Les nouveautés qui se succèdent de manière soutenue ont privilégié des produits préemballés qui ont imposé des quantités qui ne correspondent pas forcément aux besoins du consommateur, d’où le risque évident de gaspillage. À date plus récente, les applications et plateformes mobiles conjuguées à l’ère de la COVID-19 ont aussi eu un effet majeur sur les habitudes des consommateurs, en contribuant à la prolifération de plats préparés et de denrées pouvant être livrés à domicile.
Par contre, plusieurs marchands avaient déjà cru bon retourner à une pratique de non-emballage, en offrant des produits en vrac, où l’individu peut, dans certains cas, apporter ses propres contenants, ce qui permet d’acheter strictement en fonction de ses besoins réels.
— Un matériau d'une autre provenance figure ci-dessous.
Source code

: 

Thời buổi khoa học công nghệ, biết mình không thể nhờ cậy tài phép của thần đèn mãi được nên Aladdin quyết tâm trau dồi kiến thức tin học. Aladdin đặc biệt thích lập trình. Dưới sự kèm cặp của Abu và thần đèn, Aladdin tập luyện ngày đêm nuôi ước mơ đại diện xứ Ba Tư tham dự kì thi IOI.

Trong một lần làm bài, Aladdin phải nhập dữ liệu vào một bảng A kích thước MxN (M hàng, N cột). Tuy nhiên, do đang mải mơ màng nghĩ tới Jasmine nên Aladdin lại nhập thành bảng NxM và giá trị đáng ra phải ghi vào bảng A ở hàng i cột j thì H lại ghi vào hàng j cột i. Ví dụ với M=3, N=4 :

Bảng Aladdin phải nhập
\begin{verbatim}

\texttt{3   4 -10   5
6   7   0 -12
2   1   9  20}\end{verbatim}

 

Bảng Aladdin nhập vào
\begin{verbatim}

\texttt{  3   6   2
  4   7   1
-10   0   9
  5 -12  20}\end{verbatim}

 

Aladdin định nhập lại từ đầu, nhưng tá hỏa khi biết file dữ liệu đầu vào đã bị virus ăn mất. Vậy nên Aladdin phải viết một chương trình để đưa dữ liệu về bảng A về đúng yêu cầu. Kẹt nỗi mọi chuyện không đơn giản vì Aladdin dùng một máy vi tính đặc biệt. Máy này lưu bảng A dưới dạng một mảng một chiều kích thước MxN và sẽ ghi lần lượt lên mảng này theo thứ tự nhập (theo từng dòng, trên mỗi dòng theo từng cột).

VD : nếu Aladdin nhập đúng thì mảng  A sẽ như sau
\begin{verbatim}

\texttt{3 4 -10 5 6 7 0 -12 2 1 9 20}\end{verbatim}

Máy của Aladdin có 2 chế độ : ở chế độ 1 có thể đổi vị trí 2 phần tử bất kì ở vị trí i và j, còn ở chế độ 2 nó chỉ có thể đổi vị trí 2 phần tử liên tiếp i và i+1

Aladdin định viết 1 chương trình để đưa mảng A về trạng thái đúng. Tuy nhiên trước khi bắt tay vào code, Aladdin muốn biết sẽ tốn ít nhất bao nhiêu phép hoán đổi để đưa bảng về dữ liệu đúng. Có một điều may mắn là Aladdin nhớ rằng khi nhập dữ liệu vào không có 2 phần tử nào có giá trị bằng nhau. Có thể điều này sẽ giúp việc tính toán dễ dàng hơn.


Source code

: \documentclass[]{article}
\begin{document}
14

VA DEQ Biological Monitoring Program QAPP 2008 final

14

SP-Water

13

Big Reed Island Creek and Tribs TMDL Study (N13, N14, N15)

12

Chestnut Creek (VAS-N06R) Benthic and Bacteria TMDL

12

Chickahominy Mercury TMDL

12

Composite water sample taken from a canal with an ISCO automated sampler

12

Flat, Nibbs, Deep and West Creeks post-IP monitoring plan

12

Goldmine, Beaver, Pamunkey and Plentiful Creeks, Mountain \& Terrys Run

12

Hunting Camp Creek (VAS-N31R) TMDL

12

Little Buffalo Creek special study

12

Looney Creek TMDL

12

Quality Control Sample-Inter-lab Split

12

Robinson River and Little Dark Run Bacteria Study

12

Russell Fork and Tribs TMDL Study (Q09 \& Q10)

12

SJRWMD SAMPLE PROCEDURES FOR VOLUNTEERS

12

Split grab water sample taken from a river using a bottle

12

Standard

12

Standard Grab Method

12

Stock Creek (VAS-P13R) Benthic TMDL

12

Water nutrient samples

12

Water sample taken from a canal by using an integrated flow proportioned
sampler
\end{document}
Avec une approche de « zéro déchet », le problème de la traçabilité devient alors évident, à savoir le pays d’origine de l’aliment que l’on souhaite acheter, les ingrédients qui s’y trouvent (OGM ?), sa valeur nutritive et dans quelles conditions il a été produit. Hélas, ceux et celles qui se sentent interpellés par la traçabilité doivent souvent faire face, non seulement dans les épiceries en vrac, mais aussi au supermarché, à des informations vagues sur certaines étiquettes. Celles-ci sont trop souvent de type « distribué par », « empaqueté pour » ou « importé par » telle ou telle compagnie, et ce, malgré des normes canadiennes pourtant strictes, précises et détaillées. Difficile, dans un tel cas, voire impossible d’exercer un choix permettant d’éviter des aliments en provenance de pays où la sécurité alimentaire reste parfois douteuse dans le meilleur des cas : par exemple, les noix de Grenoble nous parviennent principalement d’endroits aussi divers que la Californie, la Turquie, le Chili et la Chine populaire. Cela dit, de nouvelles mesures plus strictes devraient être mises en place, afin de remédier à cette situation.
Cependant, on notera que certains produits en provenance d’Extrême-Orient ont tendance au suremballage, malgré le fait qu’ils comportent toutes les informations voulues. Par exemple, on retrouve certains desserts emballés dans un contenant de plastique scellé. Ces contenants sont à leur tour enveloppés individuellement, puis empaquetés dans un autre sac, lui aussi fait de plastique. Il est bon de souligner que l’on considère qu’environ 70 % des effets négatifs d’un produit d’emballage peuvent être évités dès la conception ; un design écoresponsable doit offrir la meilleure protection à un aliment, en utilisant moins de matières et d’énergie dans sa fabrication, et ce faisant, on diminue le coût et l’impact sur l’environnement.
Un produit « santé » n’est pas forcément synonyme d’emballage écoresponsable. Conscients de ce problème, on expérimente aujourd’hui avec de nouveaux matériaux recyclables, faits de composantes organiques, telles que les algues, la fécule de maïs, les fibres naturelles, le chanvre, le bambou, voire certaines variétés de champignons.
Depuis mars dernier, faire l’épicerie exige désormais une vigilance constante, afin de se conformer aux directives dans les lieux publics, consignes visant à se protéger et à protéger les autres. Comme les emplettes sont réalisées le plus rapidement possible, on devra repenser la présentation des produits alimentaires à plus long terme.
Aujourd’hui, le consommateur veut se faire entendre et rien ne devrait être laissé à la discrétion des distributeurs. C’est aussi un défi de taille pour les producteurs d’ici, qui veulent se retrouver sur les étalages. Néanmoins, ces derniers pourraient se distinguer comme pionniers, en adoptant un design efficace et écoresponsable, faisant l’utilisation d’icônes clairement identifiables et capables de faciliter le choix des consommateurs.
* À ce propos, sachons que les entreprises contribuent financièrement à assumer le coût de collectes sélectives pour les emballages qu’elles mettent en marché au Québec.